2025 yılına girerken, küresel ekonomi, ABD’nin ticaret politikaları, Çin’in enflasyon dinamikleri ve Türkiye Cumhuriyet Merkez Bankası’nın (TCMB) para politikaları gibi önemli gelişmelerin etkisi altında şekillenmektedir. ABD Başkanı Donald Trump’ın çelik ve alüminyum ithalatına yönelik %25 gümrük vergisi uygulama kararı ve TCMB’nin enflasyon tahminini yukarı yönlü revize etmesi, ekonomik dinamikleri derinden etkilemektedir.
ABD’nin yeni ticaret politikaları, küresel ticaret savaşlarının yeniden alevlenmesine neden olabilir. Bu durum, dünya genelinde ticaret dengesizliklerini artırabilir ve büyük ticaret ortakları arasında misillemelere yol açabilir.

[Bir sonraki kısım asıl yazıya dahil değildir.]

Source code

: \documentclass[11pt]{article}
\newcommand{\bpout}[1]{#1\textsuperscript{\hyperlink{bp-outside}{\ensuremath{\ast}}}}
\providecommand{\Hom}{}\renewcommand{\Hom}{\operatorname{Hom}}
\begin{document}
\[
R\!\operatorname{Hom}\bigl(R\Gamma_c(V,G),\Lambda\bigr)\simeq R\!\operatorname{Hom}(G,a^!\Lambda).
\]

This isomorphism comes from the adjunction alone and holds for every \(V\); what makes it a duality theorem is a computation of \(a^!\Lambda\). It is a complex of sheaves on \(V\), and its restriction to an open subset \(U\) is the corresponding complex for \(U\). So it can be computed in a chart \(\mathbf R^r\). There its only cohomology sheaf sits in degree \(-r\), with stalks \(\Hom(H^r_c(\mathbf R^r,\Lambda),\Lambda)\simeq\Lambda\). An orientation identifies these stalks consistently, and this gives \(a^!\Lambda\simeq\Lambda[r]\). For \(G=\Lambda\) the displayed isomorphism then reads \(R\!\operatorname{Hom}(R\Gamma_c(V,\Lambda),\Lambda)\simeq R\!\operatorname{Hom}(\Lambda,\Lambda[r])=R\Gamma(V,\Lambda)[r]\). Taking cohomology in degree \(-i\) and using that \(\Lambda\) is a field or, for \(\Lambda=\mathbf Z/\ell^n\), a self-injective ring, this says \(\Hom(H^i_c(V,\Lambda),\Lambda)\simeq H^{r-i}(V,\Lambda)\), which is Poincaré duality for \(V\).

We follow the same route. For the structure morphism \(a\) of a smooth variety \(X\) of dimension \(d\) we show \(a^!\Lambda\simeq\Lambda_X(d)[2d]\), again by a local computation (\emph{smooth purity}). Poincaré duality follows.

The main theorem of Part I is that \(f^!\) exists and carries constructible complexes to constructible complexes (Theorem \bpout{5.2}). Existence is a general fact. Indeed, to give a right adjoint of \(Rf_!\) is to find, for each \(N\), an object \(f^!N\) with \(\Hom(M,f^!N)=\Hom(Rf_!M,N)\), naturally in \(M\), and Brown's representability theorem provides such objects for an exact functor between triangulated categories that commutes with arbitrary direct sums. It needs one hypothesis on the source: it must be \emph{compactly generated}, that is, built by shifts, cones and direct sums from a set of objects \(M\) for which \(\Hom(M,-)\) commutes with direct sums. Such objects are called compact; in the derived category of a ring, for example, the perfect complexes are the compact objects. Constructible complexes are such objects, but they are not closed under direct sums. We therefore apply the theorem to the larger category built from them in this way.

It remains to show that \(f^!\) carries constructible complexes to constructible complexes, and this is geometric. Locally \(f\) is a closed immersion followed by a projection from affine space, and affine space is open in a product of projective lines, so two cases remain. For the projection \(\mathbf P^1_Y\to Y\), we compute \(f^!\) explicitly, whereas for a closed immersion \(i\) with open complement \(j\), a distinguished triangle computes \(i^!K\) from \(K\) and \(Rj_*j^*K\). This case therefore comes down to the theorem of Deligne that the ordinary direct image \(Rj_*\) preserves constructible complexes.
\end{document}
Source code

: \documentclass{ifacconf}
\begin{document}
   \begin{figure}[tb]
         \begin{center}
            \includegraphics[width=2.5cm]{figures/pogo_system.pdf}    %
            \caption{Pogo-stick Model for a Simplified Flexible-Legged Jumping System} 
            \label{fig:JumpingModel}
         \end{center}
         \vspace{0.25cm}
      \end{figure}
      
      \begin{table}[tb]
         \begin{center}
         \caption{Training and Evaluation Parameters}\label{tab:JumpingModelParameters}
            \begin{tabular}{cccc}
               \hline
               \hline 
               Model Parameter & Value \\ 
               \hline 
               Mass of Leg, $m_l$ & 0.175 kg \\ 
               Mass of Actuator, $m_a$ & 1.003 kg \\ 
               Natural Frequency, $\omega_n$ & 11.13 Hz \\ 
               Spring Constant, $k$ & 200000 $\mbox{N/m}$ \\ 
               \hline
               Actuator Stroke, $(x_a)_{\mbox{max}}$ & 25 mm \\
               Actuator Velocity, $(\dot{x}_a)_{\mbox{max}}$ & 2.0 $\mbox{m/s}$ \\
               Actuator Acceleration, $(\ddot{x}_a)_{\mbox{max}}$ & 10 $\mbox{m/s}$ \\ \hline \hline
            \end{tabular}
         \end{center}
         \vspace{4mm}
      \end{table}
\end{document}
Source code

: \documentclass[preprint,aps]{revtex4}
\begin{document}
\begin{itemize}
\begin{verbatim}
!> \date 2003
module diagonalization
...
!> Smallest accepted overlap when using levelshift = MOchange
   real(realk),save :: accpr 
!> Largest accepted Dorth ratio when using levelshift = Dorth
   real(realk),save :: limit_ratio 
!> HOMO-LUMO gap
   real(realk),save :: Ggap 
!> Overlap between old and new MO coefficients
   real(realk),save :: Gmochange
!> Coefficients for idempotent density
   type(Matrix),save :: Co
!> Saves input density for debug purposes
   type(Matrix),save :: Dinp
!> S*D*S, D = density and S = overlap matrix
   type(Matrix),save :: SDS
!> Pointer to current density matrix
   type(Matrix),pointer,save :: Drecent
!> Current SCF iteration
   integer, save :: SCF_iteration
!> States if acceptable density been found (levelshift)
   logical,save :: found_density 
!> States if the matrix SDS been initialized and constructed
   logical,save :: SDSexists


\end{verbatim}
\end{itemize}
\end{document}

ABD Başkanı Donald Trump, çelik ve alüminyum ithalatına %25 oranında gümrük vergisi getireceğini duyurdu. Bu karar, küresel ticaret savaşlarının şiddetlenmesine yol açabilir. Avrupa Birliği, Çin ve Kanada gibi büyük ticaret ortakları, ABD’ye karşı yeni tarifeler uygulayabilir.
Bu politikaların etkisiyle, küresel tedarik zincirlerinde bozulmalar yaşanabilir. Özellikle otomotiv, teknoloji ve çelik sektörlerinde maliyetlerin artması beklenmektedir. Bu durum, dünya genelinde ekonomik büyümeyi olumsuz etkileyebilir.
Çelik ve alüminyum gibi temel girdilere getirilen ek vergiler, bu hammaddeleri kullanan sanayilerde maliyetleri artıracaktır. Artan maliyetler, tüketici fiyatlarına yansıyacak ve ABD Merkez Bankası (Fed) üzerinde ek enflasyon baskısı oluşturacaktır.
Fed’in faiz politikasını daha sıkı tutması, küresel finansal piyasalarda dalgalanmalara neden olabilir. Bu durum, yatırımcı güvenini zayıflatabilir ve borsa hareketlerinde belirsizlik yaratabilir.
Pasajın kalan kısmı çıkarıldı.